Come dovrebbe sapere chiunque abbia fatto la scuola dell’obbligo (con maestro unico o più maestri), la lingua non è puro suono: è una costruzione potente che condiziona il senso comune e la mentalità condivisa. Da sempre, le lotte per l’emancipazione sono (anche) lotte per il riconoscimento del diritto al proprio nome: quello che il soggetto sceglie perché il solo capace, a proprio insindacabile parere, di esprimere la sua irripetibile unicità (come persona, minoranza, collettività).

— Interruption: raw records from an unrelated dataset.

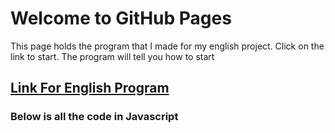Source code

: # Welcome to GitHub Pages

This page holds the program that I made for my english project. Click on the link to start. The program will tell you how to start


## [Link For English Program](https://github.com/matajua000/English-Project/EnglishProgram.html)

### Below is all the code in Javascript

  <html>
    <head>
      <script>
        var languages = [
               "Who is Elon Musk?", "Elon Musk is considered to be one of the richest persons in the world due to his influence in many companies that are considered to be the future. He is originally from South Africa. He would later move to Canada to avoid being drafted into the military. He would get his Canadian citizenship as well as his American citizenship. He also studied at many universities like Stanford, UPenn, and Queen's University in Canada. He mainly started by selling the company that he and his brother started Paypal. He would use this money to start his other companies like Space X. Furthermore, he is even considered to be the real-life Tony Stark. His biggest plan is to make space travel accessible to everyone. He is also trying to make it so that life is possible on Mars.",

               "Why is he a hero?", "I would consider Elon Musk to be considered an American hero because of what he had been able to accomplish and what he has planned for the human race. Considering that he came from a different country and he is now considered to be one of the richest persons in the world is quite a journey. He has been a big influence on me, he is considered to be an engineer, and what he has done has influenced me to study mechanical engineering. Furthermore, Musk has shown that a lot of things are possible like running multiple companies at the same time. He runs Tesla, The Boring Company, Space X, Neuralink, and others. He is able to do this and he is also able to balance taking care of all his children. Elon Musk is a hero because he influences the youth and he is also trying to save lives by making space craft accessible to others and allowing us to colonize other planets like Mars.",

               "The Boring Company", "This is one of Musk's newer companies, this company is meant to digging and building tunnels, so that the traffic can be reduced, at the moment they are only digging in Los Angeles since that is where Musk lives. Recently they got a contract from Las Vegas to dig a tunnel under Las Vegas, the tunnel is meant to transport people underground, they plan on using shuttles. The Boring Company also sells they merchandise like cup, mugs and also a flamethrower. The tunnel that is under LA is meant to be used by Tesla cars, they go to a car elevator and are lowered into the tunnel and they are able to travel faster than the cars that are above ground.",

               "Space X", "I think that Space X is a company that everyone knows about since it has been in and out the news about how Musk plans on using Space X to make space travel very accessible to everyone since he is planning to colonize other planets. This company started in 2002, he used the money that he got from selling his previous company to start it. Soon they were able to get a contract from Nasa to transport cargo to the space station. in 2012 Space X launched its first rocket and it was a success. Recently they are working on making rockets reusable before the rockets would detach from the shuttle and fall to the ground but Space X is working on having the rockets land perfectly so that they are able to be used again. This is all part of making space travel cheaper and more effective.",

               "Neuralink", "This company was launched in 2017 and it is considered to be the future. This focuses on trying to fix neurological problems that people might have and it also works on connecting people's minds to technology. this works by implanting a small chip into your skull that would then connect to your smartphone or to any device via Bluetooth. With the help of something, like a bionic eye and the Neuralink scientist predict that they are going to be able to cure blindness using the Neuralink since it will allow humans to be able to communicate with technology. Musk says that the chip is meant to help humans be able to compete with how fast AI is developing. I think that this is one of the cooler companies since I think that it would be interesting to see what is going to follow the Neuralink",

               "Tesla","Tesla is probably the most popular company that Musk runs since you can see the products rolling down the street almost every day. This company was formed in 2003 and it is meant to make gas-powered cars obsolete by having all of the cars be electric. Before there was not much thought in having cars be electric but now more and more car companies are having some cars be electric and Tesla is the front runner of them. Not only do their cars have some of the best safety features it also allows for some self-driving which is pretty impressive because the cars are able to detect accidents happing and act appropriately to make sure that the passengers are safe. Tesla also has semi-trucks which are meant to replace traditional semi-trucks. There is even a Tesla in space when Musk launched his personal vehicle in space. "

           ]
           function changeLanguage(lang, words){
                document.getElementById("h1").innerHTML = languages[lang];
                document.getElementById("p1").innerHTML = languages[words];
              }

      </script>
      <button onclick="StartGame()">Start Game</button>
    </head>

    <body>
      <h1 id="h1">What Company Do You Want to Know About?</h1>
      <p id="p1">Click a Company below</p>

      <span onclick="changeLanguage(0,1)">Who is Elon Musk?</span> -||-
      <span onclick="changeLanguage(2,3)">Why is he a hero?</span> -||-
      <span onclick="changeLanguage(4,5)">The Boring Company</span> -||-
      <span onclick="changeLanguage(6,7)">Space X</span> -||-
      <span onclick="changeLanguage(8,9)">Neuralink</span> -||-
      <span onclick="changeLanguage(10,11)">Tesla</span>
      <script>
      function StartGame(){
        var welcolme
    welcolme="Welcolme to the Build-A-Musk World"

  var intro
    intro="You have chosen to live the life of Elon Musk. You must choose what you are going to do in order to make sure that you end up like the current Elon Musk. If at any point you feel like you have messed up just refresh the page and you will be given another chance."
  var waring
    warning="To play the game you have to think about what actions you should take in order for you to become Elon Musk. "


    var user_quit;
      user_quit = false;




    alert(welcolme);
  	var user_play;


  user_play = confirm("Do you want to play?");



  	if (user_play ==true){
      alert(intro)
      alert("Lets Make an Elon Musk");
      q1 = confirm("Do you think that you should sell Paypal");

      if (q1 ==true) {
      	q2 = confirm("Congradulations you are correct. Next do you think that you should go to Canada?");
        if (q2 ==true){
          q3 = confirm("Correct, only 2 more. Do you move to America?")
          if (q3 ==true){
            q4= confirm("Nice Last One. Should we colonize Mars?")
            if (q4 ==true){
              Final= alert("Congrats you made Elon Musk")
            }
            else{
              alert("Congrats, you won you can refresh to play again")
            }
          }
          else{
            	alert("Well, you were given the option. I thank you for at least taking a look at the program that I made.");
          }
        }
      }

      else{
        	alert("Well, you were given the option. I thank you for at least taking a look at the program that I made.");
      }
  	}
  	else {
    	alert("Well, you were given the option. I thank you for at least taking a look at the program that I made.");
  	}




  }
      </script>
    </body>

</html>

E invece la bolsa retorica del parlar chiaro (e delle maniere spicce) e la determinazione a dire pane al pane e vino al vino si traduce nella voluttà - così controcorrente, signora mia - di chiamare «negro» chi ha un colore della pelle diverso. In questi casi, mi viene da pensare a quella lunghissima e dolente catena di lettere ai quotidiani, in genere pubblicate con nulla o scarsa evidenza, nelle quali veniva lamentata la persistente ottusità con cui televisioni e giornali definivano «mongoloidi», fino a non molto tempo fa, le persone affette da sindrome di down.
A ciò si deve aggiungere che il termine clandestino, oltre a essere pesantemente discriminatorio, è del tutto sbagliato: coloro che vengono chiamati clandestini sono, in realtà, responsabili esclusivamente di un illecito amministrativo, in quanto hanno violato le norme sull’ingresso e la permanenza sul nostro territorio nazionale. (Commettono reato solo se e quando non ottemperano all’ordine di allontamento). Di conseguenza, quella definizione oltre a risultare oltraggiosa (confina quelle persone in una dimensione di anonimato e di esclusione), attribuisce una etichetta permanente a partire da una condizione transitoria, dovuta al fatto di essere nato lì, in quel lembo di mondo, e non qui, nel nostro lembo di mondo.